- Material provided

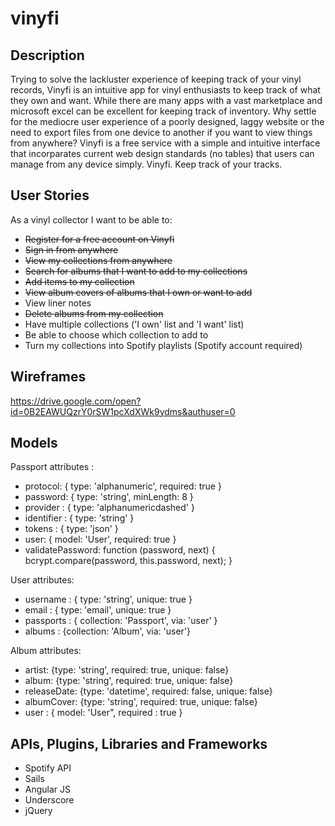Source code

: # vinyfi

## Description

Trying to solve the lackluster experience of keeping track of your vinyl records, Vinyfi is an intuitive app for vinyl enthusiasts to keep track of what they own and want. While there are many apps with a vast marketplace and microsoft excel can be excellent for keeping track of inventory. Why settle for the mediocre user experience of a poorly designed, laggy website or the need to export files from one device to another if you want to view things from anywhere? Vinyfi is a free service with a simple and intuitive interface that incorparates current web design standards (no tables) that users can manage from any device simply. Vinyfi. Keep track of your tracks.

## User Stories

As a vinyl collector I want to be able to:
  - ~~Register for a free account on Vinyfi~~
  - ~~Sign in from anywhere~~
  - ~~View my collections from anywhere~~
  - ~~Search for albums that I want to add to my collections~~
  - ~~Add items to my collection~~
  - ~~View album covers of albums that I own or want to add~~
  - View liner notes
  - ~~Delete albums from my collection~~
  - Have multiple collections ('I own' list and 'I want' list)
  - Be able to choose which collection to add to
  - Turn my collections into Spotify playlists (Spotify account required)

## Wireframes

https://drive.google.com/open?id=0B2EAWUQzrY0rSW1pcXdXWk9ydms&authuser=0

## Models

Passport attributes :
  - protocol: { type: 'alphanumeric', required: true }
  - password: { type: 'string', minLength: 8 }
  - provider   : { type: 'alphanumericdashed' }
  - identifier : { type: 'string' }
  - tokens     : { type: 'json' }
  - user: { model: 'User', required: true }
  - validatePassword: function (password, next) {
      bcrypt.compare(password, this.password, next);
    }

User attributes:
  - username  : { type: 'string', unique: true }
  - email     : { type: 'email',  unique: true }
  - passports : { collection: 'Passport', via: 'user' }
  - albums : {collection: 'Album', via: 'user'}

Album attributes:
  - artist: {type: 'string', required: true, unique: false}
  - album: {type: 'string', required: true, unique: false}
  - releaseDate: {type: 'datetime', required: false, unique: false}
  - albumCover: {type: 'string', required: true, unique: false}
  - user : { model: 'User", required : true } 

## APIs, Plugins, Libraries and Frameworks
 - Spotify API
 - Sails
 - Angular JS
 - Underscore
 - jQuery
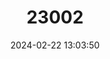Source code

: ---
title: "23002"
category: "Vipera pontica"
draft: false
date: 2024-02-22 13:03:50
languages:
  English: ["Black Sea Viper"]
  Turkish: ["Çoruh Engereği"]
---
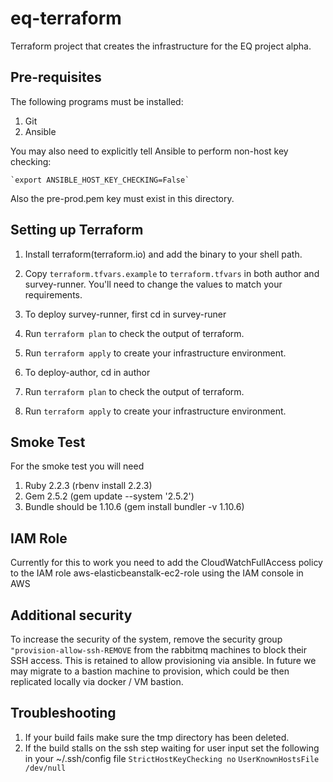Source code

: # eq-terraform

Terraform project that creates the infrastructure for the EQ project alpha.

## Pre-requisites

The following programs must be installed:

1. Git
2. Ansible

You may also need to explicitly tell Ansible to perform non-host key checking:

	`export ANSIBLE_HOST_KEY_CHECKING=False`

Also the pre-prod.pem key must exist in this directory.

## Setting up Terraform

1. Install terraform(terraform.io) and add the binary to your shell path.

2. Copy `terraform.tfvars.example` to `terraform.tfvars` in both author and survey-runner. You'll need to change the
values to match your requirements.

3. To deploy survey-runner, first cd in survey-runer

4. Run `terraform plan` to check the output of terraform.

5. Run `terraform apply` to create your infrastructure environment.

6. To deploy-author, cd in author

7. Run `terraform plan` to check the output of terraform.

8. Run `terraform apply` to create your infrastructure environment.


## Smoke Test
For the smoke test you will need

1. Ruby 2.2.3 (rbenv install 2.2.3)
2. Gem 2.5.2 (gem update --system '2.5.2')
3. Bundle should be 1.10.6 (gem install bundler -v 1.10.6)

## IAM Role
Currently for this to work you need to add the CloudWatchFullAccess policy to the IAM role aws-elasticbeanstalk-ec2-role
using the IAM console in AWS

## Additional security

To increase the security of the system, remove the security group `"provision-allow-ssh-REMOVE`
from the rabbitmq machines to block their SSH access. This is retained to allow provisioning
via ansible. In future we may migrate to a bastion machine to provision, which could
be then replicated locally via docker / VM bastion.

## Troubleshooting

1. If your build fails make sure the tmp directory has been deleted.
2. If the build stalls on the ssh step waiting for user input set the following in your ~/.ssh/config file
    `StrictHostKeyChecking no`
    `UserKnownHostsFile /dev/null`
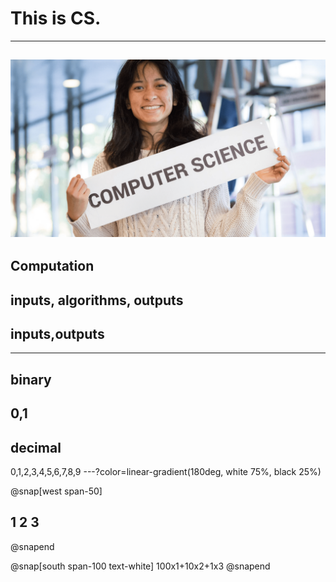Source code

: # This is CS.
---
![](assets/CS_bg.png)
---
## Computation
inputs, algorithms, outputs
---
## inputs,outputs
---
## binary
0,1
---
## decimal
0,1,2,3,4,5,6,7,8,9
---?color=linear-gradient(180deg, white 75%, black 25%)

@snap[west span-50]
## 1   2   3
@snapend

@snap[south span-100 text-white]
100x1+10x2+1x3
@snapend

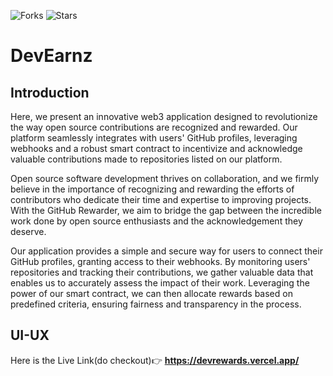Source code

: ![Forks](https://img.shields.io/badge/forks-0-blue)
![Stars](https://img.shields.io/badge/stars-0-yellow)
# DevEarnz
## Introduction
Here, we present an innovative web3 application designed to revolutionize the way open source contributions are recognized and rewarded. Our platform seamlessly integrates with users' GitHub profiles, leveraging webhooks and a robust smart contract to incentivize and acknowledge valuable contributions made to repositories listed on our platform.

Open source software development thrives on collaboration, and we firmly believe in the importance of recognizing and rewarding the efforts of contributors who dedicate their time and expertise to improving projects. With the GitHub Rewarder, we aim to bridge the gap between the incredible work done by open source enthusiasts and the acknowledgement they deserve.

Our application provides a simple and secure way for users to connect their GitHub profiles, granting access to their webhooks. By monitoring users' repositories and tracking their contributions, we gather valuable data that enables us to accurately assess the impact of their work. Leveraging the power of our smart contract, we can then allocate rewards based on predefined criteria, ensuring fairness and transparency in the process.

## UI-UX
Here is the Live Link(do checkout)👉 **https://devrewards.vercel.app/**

--

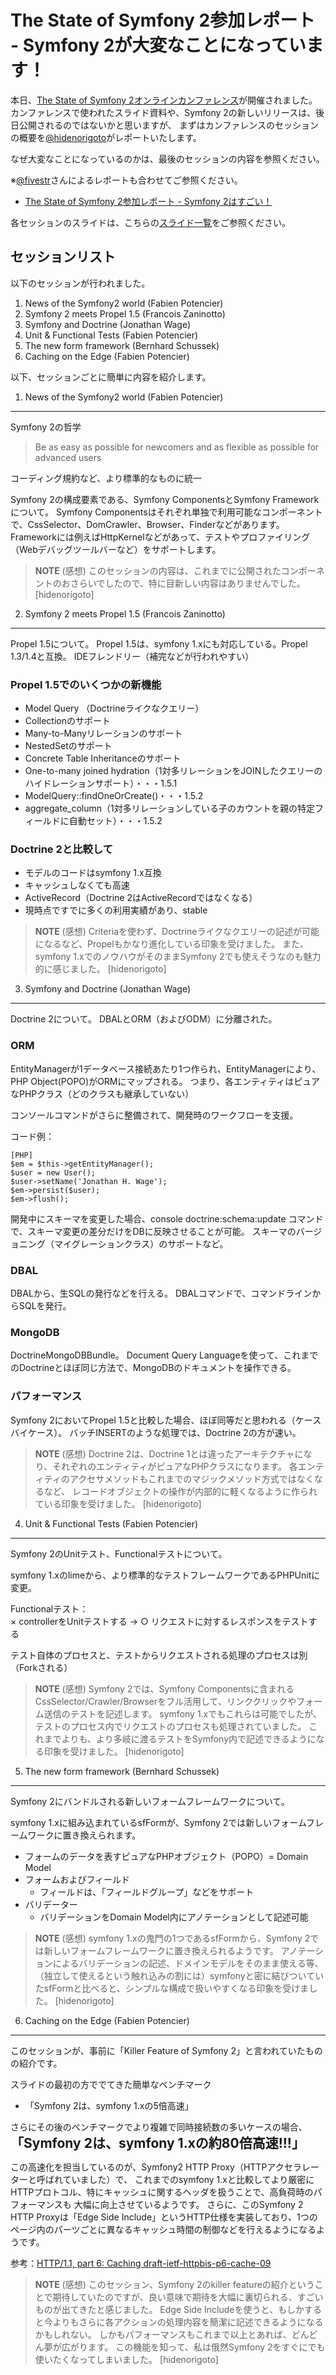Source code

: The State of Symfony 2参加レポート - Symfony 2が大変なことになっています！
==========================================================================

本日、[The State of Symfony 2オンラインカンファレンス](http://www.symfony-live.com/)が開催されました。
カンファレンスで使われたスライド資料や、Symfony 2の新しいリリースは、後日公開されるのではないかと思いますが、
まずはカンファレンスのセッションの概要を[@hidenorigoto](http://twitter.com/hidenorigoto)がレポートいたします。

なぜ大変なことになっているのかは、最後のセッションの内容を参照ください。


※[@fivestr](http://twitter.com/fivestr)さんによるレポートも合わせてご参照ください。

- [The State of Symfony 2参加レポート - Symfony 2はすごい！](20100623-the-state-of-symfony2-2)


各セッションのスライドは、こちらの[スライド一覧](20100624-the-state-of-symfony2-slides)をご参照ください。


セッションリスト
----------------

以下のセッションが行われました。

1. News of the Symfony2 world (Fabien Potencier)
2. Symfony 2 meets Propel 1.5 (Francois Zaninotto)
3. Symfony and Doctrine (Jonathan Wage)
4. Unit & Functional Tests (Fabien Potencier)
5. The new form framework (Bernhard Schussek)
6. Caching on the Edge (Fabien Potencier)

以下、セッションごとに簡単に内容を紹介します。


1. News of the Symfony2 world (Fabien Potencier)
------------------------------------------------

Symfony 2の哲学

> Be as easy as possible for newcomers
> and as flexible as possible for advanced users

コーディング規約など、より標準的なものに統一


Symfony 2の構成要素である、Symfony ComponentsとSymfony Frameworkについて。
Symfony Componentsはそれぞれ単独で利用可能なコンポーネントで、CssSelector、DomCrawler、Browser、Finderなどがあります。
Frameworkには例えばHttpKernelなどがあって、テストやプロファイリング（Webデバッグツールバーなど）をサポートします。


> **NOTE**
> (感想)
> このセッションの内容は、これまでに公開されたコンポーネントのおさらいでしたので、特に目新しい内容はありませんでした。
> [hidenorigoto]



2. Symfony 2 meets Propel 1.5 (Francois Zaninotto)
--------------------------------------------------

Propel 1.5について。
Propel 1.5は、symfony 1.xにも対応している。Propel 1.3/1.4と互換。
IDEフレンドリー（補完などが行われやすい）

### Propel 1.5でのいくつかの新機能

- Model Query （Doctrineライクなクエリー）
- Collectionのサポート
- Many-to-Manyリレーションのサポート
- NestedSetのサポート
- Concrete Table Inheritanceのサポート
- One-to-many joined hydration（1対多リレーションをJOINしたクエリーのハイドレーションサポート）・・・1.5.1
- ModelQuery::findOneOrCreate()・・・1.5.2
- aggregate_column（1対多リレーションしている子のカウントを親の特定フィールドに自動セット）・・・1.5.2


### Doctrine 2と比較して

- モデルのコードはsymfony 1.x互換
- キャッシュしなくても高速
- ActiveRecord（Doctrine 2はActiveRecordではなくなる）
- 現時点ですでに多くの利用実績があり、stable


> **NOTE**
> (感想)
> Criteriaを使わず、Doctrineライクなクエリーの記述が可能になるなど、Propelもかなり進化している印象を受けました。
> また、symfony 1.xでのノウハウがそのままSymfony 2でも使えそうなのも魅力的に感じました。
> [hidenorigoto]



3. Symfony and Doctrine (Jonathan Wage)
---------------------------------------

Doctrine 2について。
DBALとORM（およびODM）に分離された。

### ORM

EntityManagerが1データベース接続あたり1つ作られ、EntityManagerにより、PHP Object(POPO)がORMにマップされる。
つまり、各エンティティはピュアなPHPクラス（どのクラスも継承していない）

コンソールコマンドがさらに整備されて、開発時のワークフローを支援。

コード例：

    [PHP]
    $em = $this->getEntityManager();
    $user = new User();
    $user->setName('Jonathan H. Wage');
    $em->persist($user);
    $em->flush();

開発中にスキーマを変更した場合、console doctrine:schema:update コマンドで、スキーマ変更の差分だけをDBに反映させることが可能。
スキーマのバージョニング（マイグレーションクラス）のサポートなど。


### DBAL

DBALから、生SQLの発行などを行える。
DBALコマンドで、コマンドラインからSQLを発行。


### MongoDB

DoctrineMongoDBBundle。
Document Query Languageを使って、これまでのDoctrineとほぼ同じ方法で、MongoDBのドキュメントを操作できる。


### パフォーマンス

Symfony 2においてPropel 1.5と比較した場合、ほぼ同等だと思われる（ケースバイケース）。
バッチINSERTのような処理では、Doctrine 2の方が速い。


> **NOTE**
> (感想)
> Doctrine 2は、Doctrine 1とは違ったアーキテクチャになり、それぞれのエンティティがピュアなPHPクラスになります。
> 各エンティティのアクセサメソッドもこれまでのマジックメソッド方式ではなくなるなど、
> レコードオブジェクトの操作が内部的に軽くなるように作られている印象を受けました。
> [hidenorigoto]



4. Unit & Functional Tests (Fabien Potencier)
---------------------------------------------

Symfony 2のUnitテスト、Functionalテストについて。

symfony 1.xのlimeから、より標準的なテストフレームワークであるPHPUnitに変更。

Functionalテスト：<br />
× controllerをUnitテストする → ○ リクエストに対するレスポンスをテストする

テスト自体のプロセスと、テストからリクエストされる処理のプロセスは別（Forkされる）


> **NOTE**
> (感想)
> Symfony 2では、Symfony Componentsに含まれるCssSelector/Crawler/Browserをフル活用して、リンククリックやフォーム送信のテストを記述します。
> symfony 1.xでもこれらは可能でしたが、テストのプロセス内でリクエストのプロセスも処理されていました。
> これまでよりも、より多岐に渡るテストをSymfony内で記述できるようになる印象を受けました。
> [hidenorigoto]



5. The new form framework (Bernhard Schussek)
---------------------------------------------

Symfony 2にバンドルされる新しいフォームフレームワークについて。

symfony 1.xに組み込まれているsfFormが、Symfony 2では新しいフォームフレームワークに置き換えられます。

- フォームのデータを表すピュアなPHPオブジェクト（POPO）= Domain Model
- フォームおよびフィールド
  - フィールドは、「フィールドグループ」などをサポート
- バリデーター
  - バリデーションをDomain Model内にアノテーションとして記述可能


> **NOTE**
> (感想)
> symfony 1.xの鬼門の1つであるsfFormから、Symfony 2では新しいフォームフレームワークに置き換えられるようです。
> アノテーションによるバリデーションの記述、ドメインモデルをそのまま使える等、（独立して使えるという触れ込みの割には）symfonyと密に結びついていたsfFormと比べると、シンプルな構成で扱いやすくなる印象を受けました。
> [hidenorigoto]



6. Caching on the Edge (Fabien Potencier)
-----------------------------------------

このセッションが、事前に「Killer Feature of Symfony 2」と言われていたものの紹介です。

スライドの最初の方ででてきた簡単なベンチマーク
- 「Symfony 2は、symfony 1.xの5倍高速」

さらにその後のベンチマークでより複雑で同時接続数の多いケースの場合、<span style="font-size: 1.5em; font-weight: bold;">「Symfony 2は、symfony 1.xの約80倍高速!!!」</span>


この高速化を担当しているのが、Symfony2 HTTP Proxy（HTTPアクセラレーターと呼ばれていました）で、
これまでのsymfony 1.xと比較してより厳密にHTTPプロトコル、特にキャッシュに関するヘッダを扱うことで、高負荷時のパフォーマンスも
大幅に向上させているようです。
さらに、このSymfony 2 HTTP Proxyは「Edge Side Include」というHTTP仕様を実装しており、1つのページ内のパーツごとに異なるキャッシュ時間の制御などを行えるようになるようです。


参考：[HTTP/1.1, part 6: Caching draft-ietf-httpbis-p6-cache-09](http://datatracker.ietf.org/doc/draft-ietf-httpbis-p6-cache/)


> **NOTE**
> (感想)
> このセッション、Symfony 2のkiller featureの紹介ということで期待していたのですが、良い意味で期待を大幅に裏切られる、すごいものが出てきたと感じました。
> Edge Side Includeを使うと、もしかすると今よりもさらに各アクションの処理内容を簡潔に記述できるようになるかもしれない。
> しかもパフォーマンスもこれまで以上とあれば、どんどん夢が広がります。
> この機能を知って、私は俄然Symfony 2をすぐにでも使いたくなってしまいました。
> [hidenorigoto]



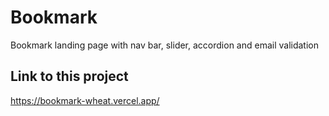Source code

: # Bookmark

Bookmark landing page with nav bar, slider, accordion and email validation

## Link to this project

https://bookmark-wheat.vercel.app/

- Exercise objective
Where a line above holds the string "environment", show that line.

- Reply
5. Run `terraform apply` to create your infrastructure environment.
8. Run `terraform apply` to create your infrastructure environment.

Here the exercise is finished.